I know this is an old thread but I recently put together 3 Renfrew bottles that I have been able to find, I thought the duck hunting scene is something unusual and I have to thank fellow member JKL for the nice embossed bottles.

Sent from my SM-G960W using Tapatalk


----------



## BillHaddo (Mar 2, 2021)

Here's the photo.



Sent from my SM-G960W using Tapatalk


----------



## RCO (Mar 2, 2021)

BillHaddo said:


> I know this is an old thread but I recently put together 3 Renfrew bottles that I have been able to find, I thought the duck hunting scene is something unusual and I have to thank fellow member JKL for the nice embossed bottles.
> 
> Sent from my SM-G960W using Tapatalk



seen the duck hunter bottle before but never managed to get one , a few years ago it seemed to appear on ebay now and then but haven't seen one for a while 

have the OR Perry bottle its very similar to the Renfrew Bottling Works bottle I posted 

seen the ginger ale before but don't have one , I'd wonder if it originally had a paper label ?


----------



## BillHaddo (Mar 2, 2021)

RCO said:


> seen the duck hunter bottle before but never managed to get one , a few years ago it seemed to appear on ebay now and then but haven't seen one for a while
> 
> have the OR Perry bottle its very similar to the Renfrew Bottling Works bottle I posted
> 
> seen the ginger ale before but don't have one , I'd wonder if it originally had a paper label ?

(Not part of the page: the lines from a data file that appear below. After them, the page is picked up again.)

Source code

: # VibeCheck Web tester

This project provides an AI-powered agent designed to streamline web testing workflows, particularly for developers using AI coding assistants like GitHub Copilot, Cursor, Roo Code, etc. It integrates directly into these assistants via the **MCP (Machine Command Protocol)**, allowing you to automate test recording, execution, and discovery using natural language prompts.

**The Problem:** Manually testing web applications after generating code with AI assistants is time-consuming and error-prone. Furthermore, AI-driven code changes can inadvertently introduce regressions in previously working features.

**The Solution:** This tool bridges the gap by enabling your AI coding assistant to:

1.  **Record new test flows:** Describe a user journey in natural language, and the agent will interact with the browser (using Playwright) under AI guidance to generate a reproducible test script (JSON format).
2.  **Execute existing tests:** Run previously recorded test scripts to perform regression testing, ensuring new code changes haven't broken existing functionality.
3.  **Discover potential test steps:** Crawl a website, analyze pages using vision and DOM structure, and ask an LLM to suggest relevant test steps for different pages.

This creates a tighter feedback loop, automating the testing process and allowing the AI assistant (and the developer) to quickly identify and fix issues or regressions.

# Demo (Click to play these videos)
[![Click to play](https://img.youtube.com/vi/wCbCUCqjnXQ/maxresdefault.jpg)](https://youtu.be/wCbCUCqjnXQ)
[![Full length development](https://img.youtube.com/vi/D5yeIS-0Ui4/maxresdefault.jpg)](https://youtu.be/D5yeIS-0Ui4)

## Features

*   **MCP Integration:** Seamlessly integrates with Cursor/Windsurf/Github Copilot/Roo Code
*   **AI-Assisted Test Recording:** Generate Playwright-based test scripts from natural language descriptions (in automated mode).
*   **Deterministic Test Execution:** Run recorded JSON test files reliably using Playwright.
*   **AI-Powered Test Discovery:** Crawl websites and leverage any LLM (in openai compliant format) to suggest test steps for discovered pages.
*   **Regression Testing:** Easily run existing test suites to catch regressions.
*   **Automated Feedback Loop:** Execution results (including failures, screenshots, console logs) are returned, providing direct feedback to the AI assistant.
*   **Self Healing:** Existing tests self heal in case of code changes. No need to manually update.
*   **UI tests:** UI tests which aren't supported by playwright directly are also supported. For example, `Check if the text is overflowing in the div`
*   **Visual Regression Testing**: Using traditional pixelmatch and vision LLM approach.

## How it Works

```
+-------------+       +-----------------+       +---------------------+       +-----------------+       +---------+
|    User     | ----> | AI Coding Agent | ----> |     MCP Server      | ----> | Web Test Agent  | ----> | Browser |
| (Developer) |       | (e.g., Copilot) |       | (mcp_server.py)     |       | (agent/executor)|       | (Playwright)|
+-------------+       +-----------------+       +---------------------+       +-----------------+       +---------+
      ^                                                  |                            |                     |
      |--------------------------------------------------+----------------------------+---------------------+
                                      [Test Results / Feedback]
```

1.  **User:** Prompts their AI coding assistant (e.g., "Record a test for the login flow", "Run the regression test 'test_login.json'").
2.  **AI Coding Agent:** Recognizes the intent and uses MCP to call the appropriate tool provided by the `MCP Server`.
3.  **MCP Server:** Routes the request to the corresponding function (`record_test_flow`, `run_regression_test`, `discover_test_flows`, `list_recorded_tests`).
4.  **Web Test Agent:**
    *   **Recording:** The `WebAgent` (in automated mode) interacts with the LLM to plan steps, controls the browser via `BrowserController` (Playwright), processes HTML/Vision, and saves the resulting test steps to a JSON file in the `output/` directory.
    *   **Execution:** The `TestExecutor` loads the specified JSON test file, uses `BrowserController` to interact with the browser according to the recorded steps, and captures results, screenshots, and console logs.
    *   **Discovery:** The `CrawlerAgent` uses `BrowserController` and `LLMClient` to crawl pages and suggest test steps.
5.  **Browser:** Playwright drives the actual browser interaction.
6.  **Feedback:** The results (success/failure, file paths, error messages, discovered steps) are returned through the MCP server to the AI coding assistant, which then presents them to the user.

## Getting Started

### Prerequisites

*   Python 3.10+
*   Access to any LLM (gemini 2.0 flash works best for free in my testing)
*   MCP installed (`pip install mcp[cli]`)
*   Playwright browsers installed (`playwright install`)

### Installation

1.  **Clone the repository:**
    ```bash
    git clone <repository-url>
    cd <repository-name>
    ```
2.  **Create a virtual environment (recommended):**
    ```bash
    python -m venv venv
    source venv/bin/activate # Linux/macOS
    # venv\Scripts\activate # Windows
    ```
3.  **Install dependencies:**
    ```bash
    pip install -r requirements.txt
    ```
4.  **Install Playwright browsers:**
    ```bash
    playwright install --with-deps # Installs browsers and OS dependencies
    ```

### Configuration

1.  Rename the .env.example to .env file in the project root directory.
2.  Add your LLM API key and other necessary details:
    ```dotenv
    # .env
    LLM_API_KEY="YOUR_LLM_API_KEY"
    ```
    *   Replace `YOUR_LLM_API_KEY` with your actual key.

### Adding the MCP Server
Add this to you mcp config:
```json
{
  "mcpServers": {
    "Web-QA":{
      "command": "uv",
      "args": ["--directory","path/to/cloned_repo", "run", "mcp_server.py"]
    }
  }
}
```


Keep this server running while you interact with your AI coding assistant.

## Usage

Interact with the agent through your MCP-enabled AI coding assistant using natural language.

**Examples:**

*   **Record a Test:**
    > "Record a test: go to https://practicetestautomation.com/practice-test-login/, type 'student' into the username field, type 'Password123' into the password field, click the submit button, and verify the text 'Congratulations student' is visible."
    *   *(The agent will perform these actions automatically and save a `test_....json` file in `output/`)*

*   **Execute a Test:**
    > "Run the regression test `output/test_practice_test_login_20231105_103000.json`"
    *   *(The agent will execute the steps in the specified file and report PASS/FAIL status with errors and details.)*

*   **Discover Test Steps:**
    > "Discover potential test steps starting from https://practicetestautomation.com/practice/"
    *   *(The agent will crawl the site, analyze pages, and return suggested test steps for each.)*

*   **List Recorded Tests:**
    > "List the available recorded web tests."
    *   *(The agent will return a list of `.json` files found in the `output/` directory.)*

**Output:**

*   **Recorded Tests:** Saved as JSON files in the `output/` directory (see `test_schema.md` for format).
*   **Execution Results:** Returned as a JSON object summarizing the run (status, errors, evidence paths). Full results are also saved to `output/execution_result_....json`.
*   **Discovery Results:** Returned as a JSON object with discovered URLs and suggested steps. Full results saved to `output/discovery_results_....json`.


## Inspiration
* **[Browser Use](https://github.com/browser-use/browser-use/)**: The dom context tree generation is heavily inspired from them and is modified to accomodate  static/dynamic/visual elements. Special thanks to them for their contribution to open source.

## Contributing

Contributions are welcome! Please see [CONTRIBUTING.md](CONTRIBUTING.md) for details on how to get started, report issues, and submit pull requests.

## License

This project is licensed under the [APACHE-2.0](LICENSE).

Yes, it looks like they probably put a flavour label below the acl, it's taken me quite a while to find the duck hunter in good condition,I think the embossed bottle was filled possibly by a related company. 

Sent from my SM-G960W using Tapatalk


----------



## JKL (Mar 2, 2021)

BillHaddo said:


> Here's the photo.View attachment 220215
> 
> Sent from my SM-G960W using Tapatalk


The duck hunting bottle is fantastic.


----------



## RCO (Mar 2, 2021)

BillHaddo said:


> Yes, it looks like they probably put a flavour label below the acl, it's taken me quite a while to find the duck hunter in good condition,I think the embossed bottle was filled possibly by a related company.
> 
> Sent from my SM-G960W using Tapatalk




OR Perry is listed in book as Oscar Perry , not sure what his relation to the Renfrew bottling works was if any ? he started bottling around the 1910's and lasted until 1935 , so he was there before the Renfrew bottling works started


----------